Here is my code how I'm approaching it now:
import pandas
import numpy
@pandas.api.extensions.register_dataframe_accessor("test")
class TestAccessor:
def __init__(self, obj: pandas.DataFrame) -> None:
self.data = obj
def read(self) -> None:
# Creates dataframe with three columns `X, Y, Z`
self.data = pandas.DataFrame(numpy.random.randint(0,100,size=(100, 3)), columns=list('XYZ'))
# Creates dataframe with three columns `A, B, C`
data = pandas.DataFrame(numpy.random.randint(0,100,size=(100, 3)), columns=list('ABC'))
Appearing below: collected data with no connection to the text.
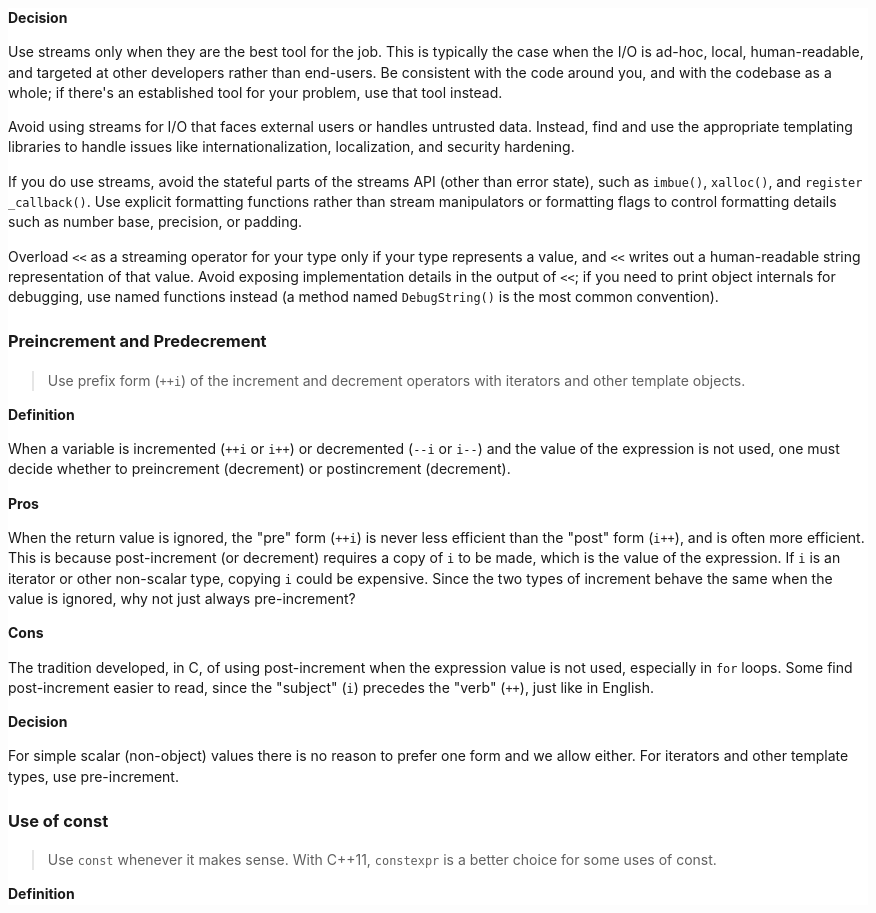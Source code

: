 **Decision**

Use streams only when they are the best tool for the job. This is typically the case when the I/O is ad-hoc, local, human-readable, and targeted at other developers rather than end-users. Be consistent with the code around you, and with the codebase as a whole; if there's an established tool for your problem, use that tool instead.

Avoid using streams for I/O that faces external users or handles untrusted data. Instead, find and use the appropriate templating libraries to handle issues like internationalization, localization, and security hardening.

If you do use streams, avoid the stateful parts of the streams API (other than error state), such as `imbue()`, `xalloc()`, and `register_callback()`. Use explicit formatting functions rather than stream manipulators or formatting flags to control formatting details such as number base, precision, or padding.

Overload `<<` as a streaming operator for your type only if your type represents a value, and `<<` writes out a human-readable string representation of that value. Avoid exposing implementation details in the output of `<<`; if you need to print object internals for debugging, use named functions instead (a method named `DebugString()` is the most common convention).

### Preincrement and Predecrement

> Use prefix form (`++i`) of the increment and decrement operators with iterators and other template objects.

**Definition**

When a variable is incremented (`++i` or `i++`) or decremented (`--i` or `i--`) and the value of the expression is not used, one must decide whether to preincrement (decrement) or postincrement (decrement).

**Pros**

When the return value is ignored, the "pre" form (`++i`) is never less efficient than the "post" form (`i++`), and is often more efficient. This is because post-increment (or decrement) requires a copy of `i` to be made, which is the value of the expression. If `i` is an iterator or other non-scalar type, copying `i` could be expensive. Since the two types of increment behave the same when the value is ignored, why not just always pre-increment?

**Cons**

The tradition developed, in C, of using post-increment when the expression value is not used, especially in `for` loops. Some find post-increment easier to read, since the "subject" (`i`) precedes the "verb" (`++`), just like in English.

**Decision**

For simple scalar (non-object) values there is no reason to prefer one form and we allow either. For iterators and other template types, use pre-increment.

### Use of const

> Use `const` whenever it makes sense. With C++11, `constexpr` is a better choice for some uses of const.

**Definition**
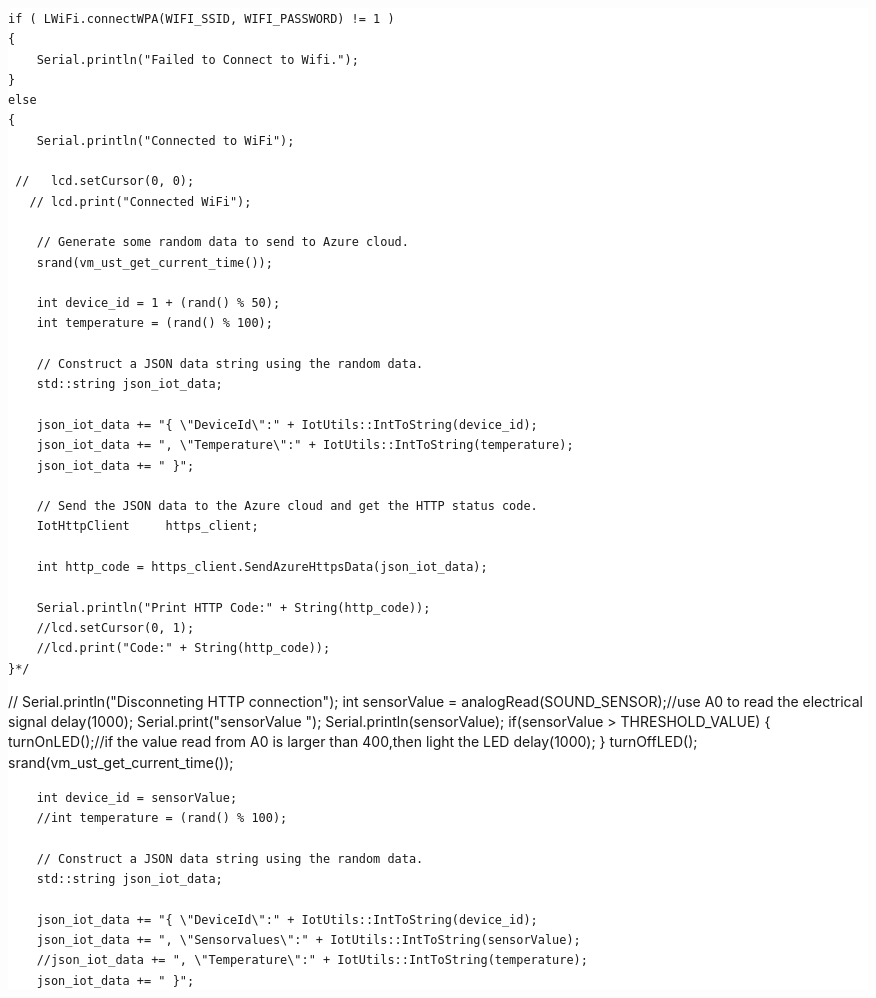     if ( LWiFi.connectWPA(WIFI_SSID, WIFI_PASSWORD) != 1 )
    {
        Serial.println("Failed to Connect to Wifi.");
    }
    else
    {
        Serial.println("Connected to WiFi");
        
     //   lcd.setCursor(0, 0);
       // lcd.print("Connected WiFi");
        
        // Generate some random data to send to Azure cloud.
        srand(vm_ust_get_current_time());

        int device_id = 1 + (rand() % 50);
        int temperature = (rand() % 100);

        // Construct a JSON data string using the random data.
        std::string json_iot_data;
        
        json_iot_data += "{ \"DeviceId\":" + IotUtils::IntToString(device_id);
        json_iot_data += ", \"Temperature\":" + IotUtils::IntToString(temperature);
        json_iot_data += " }";

        // Send the JSON data to the Azure cloud and get the HTTP status code.
        IotHttpClient     https_client;
        
        int http_code = https_client.SendAzureHttpsData(json_iot_data);

        Serial.println("Print HTTP Code:" + String(http_code));
        //lcd.setCursor(0, 1);
        //lcd.print("Code:" + String(http_code));
    }*/
  //  Serial.println("Disconneting HTTP connection");
     int sensorValue = analogRead(SOUND_SENSOR);//use A0 to read the electrical signal
        delay(1000);
	Serial.print("sensorValue ");
        Serial.println(sensorValue);
        if(sensorValue > THRESHOLD_VALUE)
	{
		turnOnLED();//if the value read from A0 is larger than 400,then light the LED
		delay(1000);
	}
        turnOffLED();
        srand(vm_ust_get_current_time());

        int device_id = sensorValue;
        //int temperature = (rand() % 100);

        // Construct a JSON data string using the random data.
        std::string json_iot_data;
        
        json_iot_data += "{ \"DeviceId\":" + IotUtils::IntToString(device_id);
        json_iot_data += ", \"Sensorvalues\":" + IotUtils::IntToString(sensorValue);
        //json_iot_data += ", \"Temperature\":" + IotUtils::IntToString(temperature);
        json_iot_data += " }";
# Suppose to load dataframe with columns `X, Y, Z`
data.test.read()
# Will show dataframe with columns `A, B, C`
print (data)
Is there way how that could be fixed? What would be the best way to approach this problem?
Upvotes: 1
Views: 160
Reputation: 30589
Note sure if this really makes much sense in practice, but here is a solution to achieve what you want in your example: drop all existing columns inplace and assign the new columns:
import pandas
import numpy
@pandas.api.extensions.register_dataframe_accessor("test")
class TestAccessor:
def __init__(self, obj: pandas.DataFrame) -> None:
self.data = obj
def read(self) -> None:
# Creates dataframe with three columns `X, Y, Z`
self.data.drop(columns=self.data.columns, inplace=True)
new = pandas.DataFrame(numpy.random.randint(0,100,size=(100, 3)), columns=list('XYZ'))
self.data[new.columns] = new
# Creates dataframe with three columns `A, B, C`
data = pandas.DataFrame(numpy.random.randint(0,100,size=(100, 3)), columns=list('ABC'))
# Suppose to load dataframe with columns `X, Y, Z`
data.test.read()
# Now shows dataframe with columns `X, Y, Z`
print (data)
Output:
X Y Z
0 30 86 16
1 33 93 33
2 43 62 95
3 24 74 5
4 52 68 95
.. .. .. ..
95 89 54 90
96 35 78 20
97 68 11 17
98 29 68 44
99 33 73 11
[100 rows x 3 columns]
Upvotes: 1